Plain-text document sources:
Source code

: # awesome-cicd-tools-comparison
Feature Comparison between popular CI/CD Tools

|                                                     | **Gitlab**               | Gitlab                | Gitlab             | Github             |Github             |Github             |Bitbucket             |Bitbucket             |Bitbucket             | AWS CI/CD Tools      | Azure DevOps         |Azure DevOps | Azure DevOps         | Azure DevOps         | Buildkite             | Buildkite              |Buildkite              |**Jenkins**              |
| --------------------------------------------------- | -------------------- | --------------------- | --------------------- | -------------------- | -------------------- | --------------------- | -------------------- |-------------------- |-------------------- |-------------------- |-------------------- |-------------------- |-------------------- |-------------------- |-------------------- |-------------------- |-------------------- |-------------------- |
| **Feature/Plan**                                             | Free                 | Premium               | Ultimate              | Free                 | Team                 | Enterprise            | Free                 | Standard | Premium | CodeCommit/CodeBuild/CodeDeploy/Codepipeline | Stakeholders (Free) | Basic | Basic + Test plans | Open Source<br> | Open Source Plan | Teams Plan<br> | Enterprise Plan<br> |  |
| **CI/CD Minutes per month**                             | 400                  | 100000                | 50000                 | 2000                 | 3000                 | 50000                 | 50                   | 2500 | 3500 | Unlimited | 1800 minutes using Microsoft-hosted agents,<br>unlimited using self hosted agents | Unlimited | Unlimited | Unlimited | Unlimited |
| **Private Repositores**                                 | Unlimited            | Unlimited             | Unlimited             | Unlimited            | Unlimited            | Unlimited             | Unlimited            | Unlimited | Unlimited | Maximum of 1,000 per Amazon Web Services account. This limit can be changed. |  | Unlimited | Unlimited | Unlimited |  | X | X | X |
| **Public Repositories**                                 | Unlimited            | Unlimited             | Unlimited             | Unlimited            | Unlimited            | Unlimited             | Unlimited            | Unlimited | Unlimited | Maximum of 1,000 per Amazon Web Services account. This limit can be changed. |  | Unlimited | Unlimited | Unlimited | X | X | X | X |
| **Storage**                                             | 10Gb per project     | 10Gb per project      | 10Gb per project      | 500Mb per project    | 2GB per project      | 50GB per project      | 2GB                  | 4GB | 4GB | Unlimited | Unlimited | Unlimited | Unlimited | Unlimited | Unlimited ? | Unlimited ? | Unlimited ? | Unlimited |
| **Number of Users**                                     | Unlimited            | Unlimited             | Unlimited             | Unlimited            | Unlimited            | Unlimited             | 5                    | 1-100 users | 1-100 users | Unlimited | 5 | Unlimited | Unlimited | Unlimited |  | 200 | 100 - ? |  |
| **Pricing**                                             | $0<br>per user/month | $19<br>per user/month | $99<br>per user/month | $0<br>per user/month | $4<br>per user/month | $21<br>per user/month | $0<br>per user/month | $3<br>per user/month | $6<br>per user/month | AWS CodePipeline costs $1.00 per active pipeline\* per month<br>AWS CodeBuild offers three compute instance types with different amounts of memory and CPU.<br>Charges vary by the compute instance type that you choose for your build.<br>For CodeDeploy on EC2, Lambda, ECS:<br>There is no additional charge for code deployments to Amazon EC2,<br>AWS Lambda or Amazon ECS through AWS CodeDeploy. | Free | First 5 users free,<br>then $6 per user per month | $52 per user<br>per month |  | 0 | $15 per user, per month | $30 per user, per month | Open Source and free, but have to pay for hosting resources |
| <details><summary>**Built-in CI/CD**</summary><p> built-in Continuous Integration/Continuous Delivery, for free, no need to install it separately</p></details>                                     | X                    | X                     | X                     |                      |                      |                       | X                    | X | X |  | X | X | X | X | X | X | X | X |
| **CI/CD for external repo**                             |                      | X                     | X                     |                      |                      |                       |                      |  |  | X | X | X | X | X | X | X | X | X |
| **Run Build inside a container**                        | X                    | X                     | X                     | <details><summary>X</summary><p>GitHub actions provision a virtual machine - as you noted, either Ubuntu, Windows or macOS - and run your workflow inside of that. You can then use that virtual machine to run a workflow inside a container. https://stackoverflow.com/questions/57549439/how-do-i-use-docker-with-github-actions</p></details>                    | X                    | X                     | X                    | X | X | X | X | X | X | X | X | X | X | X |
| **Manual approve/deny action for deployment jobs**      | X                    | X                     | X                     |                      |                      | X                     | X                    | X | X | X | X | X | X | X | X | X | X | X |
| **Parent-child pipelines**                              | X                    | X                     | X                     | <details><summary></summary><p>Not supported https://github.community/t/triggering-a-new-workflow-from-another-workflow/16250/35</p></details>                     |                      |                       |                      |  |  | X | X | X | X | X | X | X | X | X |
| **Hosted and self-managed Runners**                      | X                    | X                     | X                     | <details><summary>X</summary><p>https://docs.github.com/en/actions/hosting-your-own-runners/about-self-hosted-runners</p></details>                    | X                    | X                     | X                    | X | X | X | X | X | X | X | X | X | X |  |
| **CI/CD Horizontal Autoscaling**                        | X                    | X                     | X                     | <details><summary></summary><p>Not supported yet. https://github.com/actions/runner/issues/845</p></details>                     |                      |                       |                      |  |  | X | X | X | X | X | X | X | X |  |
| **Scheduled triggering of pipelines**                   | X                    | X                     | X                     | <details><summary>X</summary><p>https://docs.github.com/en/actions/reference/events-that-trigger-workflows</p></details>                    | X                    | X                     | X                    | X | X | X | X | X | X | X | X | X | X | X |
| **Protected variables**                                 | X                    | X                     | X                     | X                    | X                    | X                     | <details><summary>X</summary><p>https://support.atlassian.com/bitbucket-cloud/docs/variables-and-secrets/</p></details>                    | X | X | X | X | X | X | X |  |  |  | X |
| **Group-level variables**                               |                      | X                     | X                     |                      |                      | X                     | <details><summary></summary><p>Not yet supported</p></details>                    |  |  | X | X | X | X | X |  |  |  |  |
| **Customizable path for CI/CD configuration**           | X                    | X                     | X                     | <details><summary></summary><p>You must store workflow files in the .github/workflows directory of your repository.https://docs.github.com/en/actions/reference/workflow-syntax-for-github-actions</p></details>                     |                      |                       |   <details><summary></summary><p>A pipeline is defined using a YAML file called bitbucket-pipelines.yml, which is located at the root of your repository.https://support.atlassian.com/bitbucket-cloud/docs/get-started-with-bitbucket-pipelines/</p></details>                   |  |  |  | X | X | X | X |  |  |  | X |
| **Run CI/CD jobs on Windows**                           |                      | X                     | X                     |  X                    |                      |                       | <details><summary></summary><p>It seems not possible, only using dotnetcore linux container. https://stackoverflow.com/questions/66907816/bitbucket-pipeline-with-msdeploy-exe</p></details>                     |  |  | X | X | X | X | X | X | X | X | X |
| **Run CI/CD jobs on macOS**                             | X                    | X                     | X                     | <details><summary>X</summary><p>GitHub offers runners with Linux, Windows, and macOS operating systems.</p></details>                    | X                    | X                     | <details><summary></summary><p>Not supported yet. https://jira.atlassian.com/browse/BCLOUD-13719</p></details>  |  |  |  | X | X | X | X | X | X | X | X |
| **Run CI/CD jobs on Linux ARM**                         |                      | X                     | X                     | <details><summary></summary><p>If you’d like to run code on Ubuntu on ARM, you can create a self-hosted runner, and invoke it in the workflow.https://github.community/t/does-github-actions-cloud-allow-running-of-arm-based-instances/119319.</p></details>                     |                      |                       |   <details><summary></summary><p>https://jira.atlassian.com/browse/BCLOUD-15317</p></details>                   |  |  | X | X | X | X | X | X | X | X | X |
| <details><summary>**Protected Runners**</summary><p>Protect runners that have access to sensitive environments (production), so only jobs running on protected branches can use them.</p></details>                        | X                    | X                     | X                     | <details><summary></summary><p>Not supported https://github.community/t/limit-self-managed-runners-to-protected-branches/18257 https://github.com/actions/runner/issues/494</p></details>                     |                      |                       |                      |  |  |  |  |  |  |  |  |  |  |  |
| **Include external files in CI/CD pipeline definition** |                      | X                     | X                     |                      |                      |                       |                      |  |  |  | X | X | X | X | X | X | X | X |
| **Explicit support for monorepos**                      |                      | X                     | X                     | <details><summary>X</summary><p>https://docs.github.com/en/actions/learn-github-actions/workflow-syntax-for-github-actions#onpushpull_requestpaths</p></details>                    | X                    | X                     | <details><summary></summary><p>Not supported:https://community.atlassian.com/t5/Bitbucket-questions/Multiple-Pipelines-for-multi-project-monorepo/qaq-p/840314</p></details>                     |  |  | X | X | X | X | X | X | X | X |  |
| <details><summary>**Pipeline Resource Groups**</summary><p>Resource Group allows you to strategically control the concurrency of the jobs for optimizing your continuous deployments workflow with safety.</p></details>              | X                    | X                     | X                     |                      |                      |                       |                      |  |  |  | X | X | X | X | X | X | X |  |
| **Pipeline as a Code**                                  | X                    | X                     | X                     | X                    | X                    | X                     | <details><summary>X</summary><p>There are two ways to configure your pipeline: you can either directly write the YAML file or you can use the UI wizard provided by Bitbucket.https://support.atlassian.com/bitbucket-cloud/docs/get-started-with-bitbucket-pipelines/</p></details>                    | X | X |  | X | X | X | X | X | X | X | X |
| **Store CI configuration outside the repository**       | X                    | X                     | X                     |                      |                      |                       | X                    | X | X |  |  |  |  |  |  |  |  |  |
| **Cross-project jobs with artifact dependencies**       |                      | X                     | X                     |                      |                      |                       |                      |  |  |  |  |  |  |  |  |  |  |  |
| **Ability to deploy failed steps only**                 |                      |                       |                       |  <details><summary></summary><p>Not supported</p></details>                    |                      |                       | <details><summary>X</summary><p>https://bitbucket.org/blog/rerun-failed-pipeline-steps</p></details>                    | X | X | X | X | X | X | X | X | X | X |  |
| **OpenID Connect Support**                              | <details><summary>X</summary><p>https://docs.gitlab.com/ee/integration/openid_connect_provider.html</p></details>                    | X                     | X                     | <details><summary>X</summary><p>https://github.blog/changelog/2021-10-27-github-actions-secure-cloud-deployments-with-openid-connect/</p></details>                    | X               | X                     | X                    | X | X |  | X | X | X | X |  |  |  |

### What is expected
Starting from the records above, copy each line where the string "project" is found.

### Answer box
| **Storage**                                             | 10Gb per project     | 10Gb per project      | 10Gb per project      | 500Mb per project    | 2GB per project      | 50GB per project      | 2GB                  | 4GB | 4GB | Unlimited | Unlimited | Unlimited | Unlimited | Unlimited | Unlimited ? | Unlimited ? | Unlimited ? | Unlimited |
| **Explicit support for monorepos**                      |                      | X                     | X                     | <details><summary>X</summary><p>https://docs.github.com/en/actions/learn-github-actions/workflow-syntax-for-github-actions#onpushpull_requestpaths</p></details>                    | X                    | X                     | <details><summary></summary><p>Not supported:https://community.atlassian.com/t5/Bitbucket-questions/Multiple-Pipelines-for-multi-project-monorepo/qaq-p/840314</p></details>                     |  |  | X | X | X | X | X | X | X | X |  |
| **Cross-project jobs with artifact dependencies**       |                      | X                     | X                     |                      |                      |                       |                      |  |  |  |  |  |  |  |  |  |  |  |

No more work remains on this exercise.